The idea that sellers may go to extraordinary lengths to get you to turn over your money is not new. The mere fact that the phrase caveat emptor (“buyer beware”) is written in Latin, a language that has been extinct for centuries, tells you that the risk inherent in buying things goes back to ancient times. A modern (well, nineteenth century) phrase is “Hold on to your wallet” — someone may persuade you, just for a moment, that a purchase is a good idea, but if you turn over your money, you may regret it within minutes.
Shopping has been a minefield since before minefields existed, but something has changed within the last year. Anecdotes and U.S. economic aggregates point to a new kind of shopping fatigue. In spite of improving consumer finances, it seems impossible to have two strong months at retail in a row. After people get out and do their shopping, they need a break, several weeks off before they are ready to do it again.
This past winter, we saw aggregate consumer spending go down in bad weather and recover when the weather improved, as you would expect. But shopping then fell off again, for no apparent reason other than that people had just been shopping and had had enough of it for the moment.
The aggregates can mislead because they disproportionately represent the activity of the top 10 percent of households by wealth and income, who own most of the country and provide more than half of consumer spending. In this case, this emphasis of the aggregates might be telling us something. Perhaps the people who are doing the most shopping are feeling the greatest shopping fatigue. But it is obviously not just them.

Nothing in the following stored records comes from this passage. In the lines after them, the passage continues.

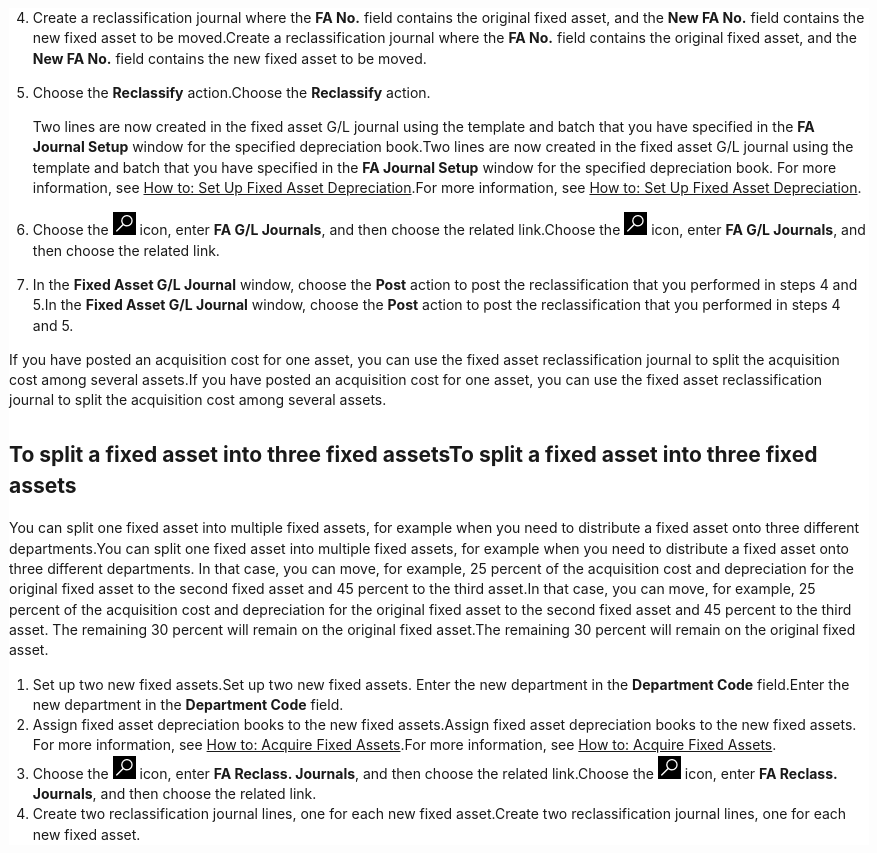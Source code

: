 4. <span data-ttu-id="f0982-113">Create a reclassification journal where the **FA No.** field contains the original fixed asset, and the **New FA No.** field contains the new fixed asset to be moved.</span><span class="sxs-lookup"><span data-stu-id="f0982-113">Create a reclassification journal where the **FA No.** field contains the original fixed asset, and the **New FA No.** field contains the new fixed asset to be moved.</span></span>  
5. <span data-ttu-id="f0982-114">Choose the **Reclassify** action.</span><span class="sxs-lookup"><span data-stu-id="f0982-114">Choose the **Reclassify** action.</span></span>

    <span data-ttu-id="f0982-115">Two lines are now created in the fixed asset G/L journal using the template and batch that you have specified in the **FA Journal Setup** window for the specified depreciation book.</span><span class="sxs-lookup"><span data-stu-id="f0982-115">Two lines are now created in the fixed asset G/L journal using the template and batch that you have specified in the **FA Journal Setup** window for the specified depreciation book.</span></span> <span data-ttu-id="f0982-116">For more information, see [How to: Set Up Fixed Asset Depreciation](fa-how-setup-depreciation.md).</span><span class="sxs-lookup"><span data-stu-id="f0982-116">For more information, see [How to: Set Up Fixed Asset Depreciation](fa-how-setup-depreciation.md).</span></span>
6. <span data-ttu-id="f0982-117">Choose the ![Search for Page or Report](media/ui-search/search_small.png "Search for Page or Report icon") icon, enter **FA G/L Journals**, and then choose the related link.</span><span class="sxs-lookup"><span data-stu-id="f0982-117">Choose the ![Search for Page or Report](media/ui-search/search_small.png "Search for Page or Report icon") icon, enter **FA G/L Journals**, and then choose the related link.</span></span>    
7. <span data-ttu-id="f0982-118">In the **Fixed Asset G/L Journal** window, choose the **Post** action to post the reclassification that you performed in steps 4 and 5.</span><span class="sxs-lookup"><span data-stu-id="f0982-118">In the **Fixed Asset G/L Journal** window, choose the **Post** action to post the reclassification that you performed in steps 4 and 5.</span></span>

<span data-ttu-id="f0982-119">If you have posted an acquisition cost for one asset, you can use the fixed asset reclassification journal to split the acquisition cost among several assets.</span><span class="sxs-lookup"><span data-stu-id="f0982-119">If you have posted an acquisition cost for one asset, you can use the fixed asset reclassification journal to split the acquisition cost among several assets.</span></span>  

## <a name="to-split-a-fixed-asset-into-three-fixed-assets"></a><span data-ttu-id="f0982-120">To split a fixed asset into three fixed assets</span><span class="sxs-lookup"><span data-stu-id="f0982-120">To split a fixed asset into three fixed assets</span></span>
<span data-ttu-id="f0982-121">You can split one fixed asset into multiple fixed assets, for example when you need to distribute a fixed asset onto three different departments.</span><span class="sxs-lookup"><span data-stu-id="f0982-121">You can split one fixed asset into multiple fixed assets, for example when you need to distribute a fixed asset onto three different departments.</span></span> <span data-ttu-id="f0982-122">In that case, you can move, for example, 25 percent of the acquisition cost and depreciation for the original fixed asset to the second fixed asset and 45 percent to the third asset.</span><span class="sxs-lookup"><span data-stu-id="f0982-122">In that case, you can move, for example, 25 percent of the acquisition cost and depreciation for the original fixed asset to the second fixed asset and 45 percent to the third asset.</span></span> <span data-ttu-id="f0982-123">The remaining 30 percent will remain on the original fixed asset.</span><span class="sxs-lookup"><span data-stu-id="f0982-123">The remaining 30 percent will remain on the original fixed asset.</span></span>

1. <span data-ttu-id="f0982-124">Set up two new fixed assets.</span><span class="sxs-lookup"><span data-stu-id="f0982-124">Set up two new fixed assets.</span></span> <span data-ttu-id="f0982-125">Enter the new department in the **Department Code** field.</span><span class="sxs-lookup"><span data-stu-id="f0982-125">Enter the new department in the **Department Code** field.</span></span>
2. <span data-ttu-id="f0982-126">Assign fixed asset depreciation books to the new fixed assets.</span><span class="sxs-lookup"><span data-stu-id="f0982-126">Assign fixed asset depreciation books to the new fixed assets.</span></span> <span data-ttu-id="f0982-127">For more information, see [How to: Acquire Fixed Assets](fa-how-acquire.md).</span><span class="sxs-lookup"><span data-stu-id="f0982-127">For more information, see [How to: Acquire Fixed Assets](fa-how-acquire.md).</span></span>
3. <span data-ttu-id="f0982-128">Choose the ![Search for Page or Report](media/ui-search/search_small.png "Search for Page or Report icon") icon, enter **FA Reclass. Journals**, and then choose the related link.</span><span class="sxs-lookup"><span data-stu-id="f0982-128">Choose the ![Search for Page or Report](media/ui-search/search_small.png "Search for Page or Report icon") icon, enter **FA Reclass. Journals**, and then choose the related link.</span></span>
4. <span data-ttu-id="f0982-129">Create two reclassification journal lines, one for each new fixed asset.</span><span class="sxs-lookup"><span data-stu-id="f0982-129">Create two reclassification journal lines, one for each new fixed asset.</span></span>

I became acutely aware of shopping fatigue in myself earlier this year after I bought a car. Having spent more than a month’s income all at once it is understandable that I would not be in a hurry to go out and spend more. My financial statements tell the tale: I spent just four days of income over the six weeks that followed. But it is not just a wealth effect. Now that I am looking for it, I see the same effect when much smaller amounts of money are involved. Yesterday I spent an hour shopping at one store and brought home a bag of clothing that cost less than $100. Once home, I wasn’t willing to go out again for groceries. That could wait a week. It is just this kind of decision, when a consumer is willing to risk eating dull food for a week to avoid having to face another shopping experience so soon, that makes the aggregate consumer mood look worse than it is. This is just my own story, but I am hearing similar stories from all sides.
Assuming that this newfound shopping fatigue is a real phenomenon, where might it come from? I can’t talk about fatigue of any kind without mentioning the sleep problem, and consumer time pressure and the resulting sleep deprivation are surely part of the story. At the same time, I can think of two known structural changes that might have the effect of making consumers more wary of shopping.
First, there is Apple Pay along with similar initiatives that aim to make in-person electronic payments more effortless and frictionless. Consumers benefit from the time savings, but the new ease and invisibility of payments also means that you can spend money faster than you might expect. A consumer might look at balances at the end of the day, see for the first time how much money has been spent, and feel that something went wrong. It is that feeling that something went wrong that translates to a wariness the next time. Apple Pay hasn’t reached so many shoppers in its early test phase, but it is disproportionately represented among the wealthiest shoppers so its effects already matter when you add up the money. Meanwhile, the shoppers who have to be on guard to avoid overspending will find shopping more wearying than before, not less.
Second, retailers have more skill than ever at collecting useful information on consumers, using a technology often categorized as data mining. Retailers use this information to tune their operations and promotions to boost revenue. I worked in this field in the 1990s, but what we did then was nothing compared to what is going on now. It is the shoppers, though, who are being optimized against, and when you take on a shopper’s point of view, it appears that retailers have more skill than ever at catching you in an unguarded moment and separating you from your money. This experience too can make people less eager to go shopping the next time. Again, as retailers follow the money they tend to tune their pitches mainly to millionaire shoppers, so those are the shoppers who may be feeling the greatest fatigue at the end of the day. Any shopper may be affected, though. Facing a barrage of messages tuned to millionaires, some of them will resonate with you just by chance regardless of your personal wealth. Having to cut through the pro-spending impulses that come from a finely tuned retail environment takes energy and takes away the sense of ease that otherwise might go with shopping.
I am not asking for sympathy for millionaire shoppers, but their experience may be taken as a warning of what is ahead. If millionaires are facing the cutting edge of shopping optimization, the same tricks will reach the rest of us in just two or three more years as the technology advances. For a short time, retailers’ new technology might squeeze more cash out of shoppers than they meant to spend. That pattern obviously can’t be carried forward. The U.S. consumer economy is overreaching and will have to scale back slightly. As that happens, I expect to see the retailers that optimized the best fall the hardest.